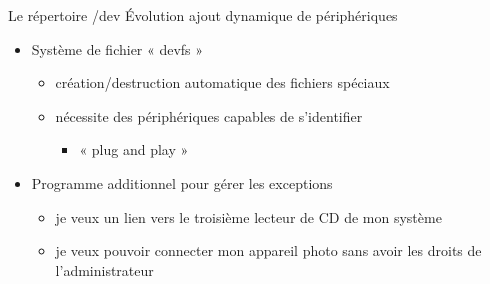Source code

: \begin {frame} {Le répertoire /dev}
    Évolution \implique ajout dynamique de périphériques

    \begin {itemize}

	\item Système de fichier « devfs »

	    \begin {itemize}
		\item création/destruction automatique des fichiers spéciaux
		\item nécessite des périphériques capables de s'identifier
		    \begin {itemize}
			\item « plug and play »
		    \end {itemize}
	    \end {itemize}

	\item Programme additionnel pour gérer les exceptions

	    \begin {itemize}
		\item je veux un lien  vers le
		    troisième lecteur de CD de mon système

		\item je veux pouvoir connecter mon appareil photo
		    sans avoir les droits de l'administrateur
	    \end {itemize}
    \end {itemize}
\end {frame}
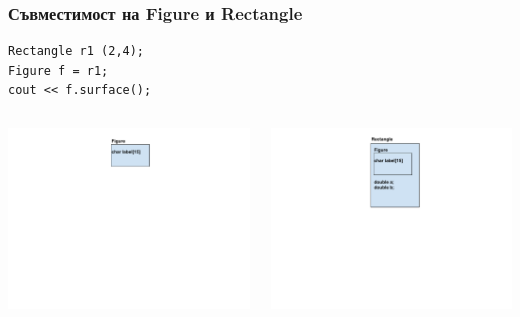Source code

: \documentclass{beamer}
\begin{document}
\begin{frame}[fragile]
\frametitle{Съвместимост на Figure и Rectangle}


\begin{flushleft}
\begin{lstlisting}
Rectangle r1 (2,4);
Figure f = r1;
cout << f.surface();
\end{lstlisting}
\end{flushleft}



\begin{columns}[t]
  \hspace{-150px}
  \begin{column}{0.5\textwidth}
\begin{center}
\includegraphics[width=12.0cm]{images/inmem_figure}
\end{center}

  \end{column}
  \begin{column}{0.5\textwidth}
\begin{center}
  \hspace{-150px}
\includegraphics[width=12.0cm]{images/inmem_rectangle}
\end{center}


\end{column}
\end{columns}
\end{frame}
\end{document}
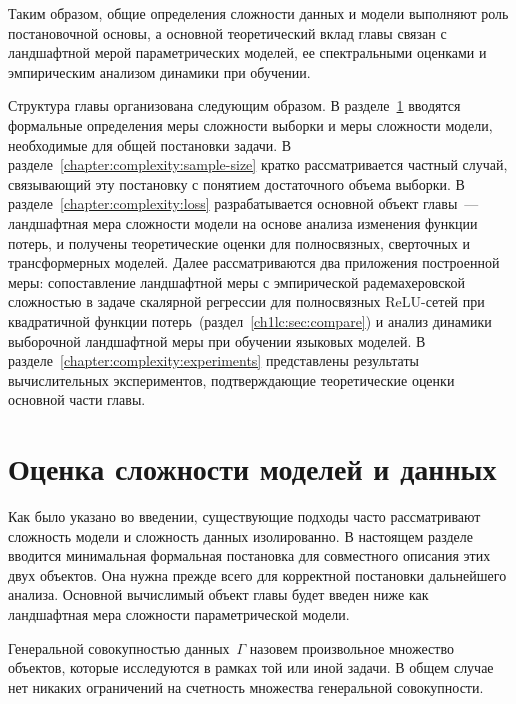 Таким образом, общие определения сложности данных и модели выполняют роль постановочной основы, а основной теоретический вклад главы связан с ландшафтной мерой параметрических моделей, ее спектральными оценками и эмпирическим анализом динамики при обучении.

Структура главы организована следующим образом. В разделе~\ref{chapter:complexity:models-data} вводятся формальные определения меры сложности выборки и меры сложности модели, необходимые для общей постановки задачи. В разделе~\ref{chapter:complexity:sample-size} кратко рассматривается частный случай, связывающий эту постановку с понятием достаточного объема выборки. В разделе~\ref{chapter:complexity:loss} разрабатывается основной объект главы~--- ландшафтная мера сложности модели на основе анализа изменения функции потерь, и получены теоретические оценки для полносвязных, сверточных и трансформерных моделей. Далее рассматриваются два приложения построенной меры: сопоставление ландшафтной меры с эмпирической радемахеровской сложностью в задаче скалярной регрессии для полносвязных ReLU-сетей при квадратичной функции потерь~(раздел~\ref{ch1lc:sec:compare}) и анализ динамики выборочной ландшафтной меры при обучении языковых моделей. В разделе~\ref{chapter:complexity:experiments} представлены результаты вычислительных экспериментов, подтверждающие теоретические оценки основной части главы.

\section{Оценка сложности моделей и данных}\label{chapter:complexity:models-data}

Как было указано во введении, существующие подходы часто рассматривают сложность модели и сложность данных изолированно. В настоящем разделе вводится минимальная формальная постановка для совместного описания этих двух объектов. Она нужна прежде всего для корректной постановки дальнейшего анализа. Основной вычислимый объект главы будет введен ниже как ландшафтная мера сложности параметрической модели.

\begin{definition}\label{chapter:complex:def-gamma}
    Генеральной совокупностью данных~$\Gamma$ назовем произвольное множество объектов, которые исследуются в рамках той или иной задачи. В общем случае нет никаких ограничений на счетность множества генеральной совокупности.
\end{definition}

### TASK TO COMPLETE:
Determine how many lines of this listing contain "périphériques", and give only the number.

### SOLUTION TO THE EXERCISE:
2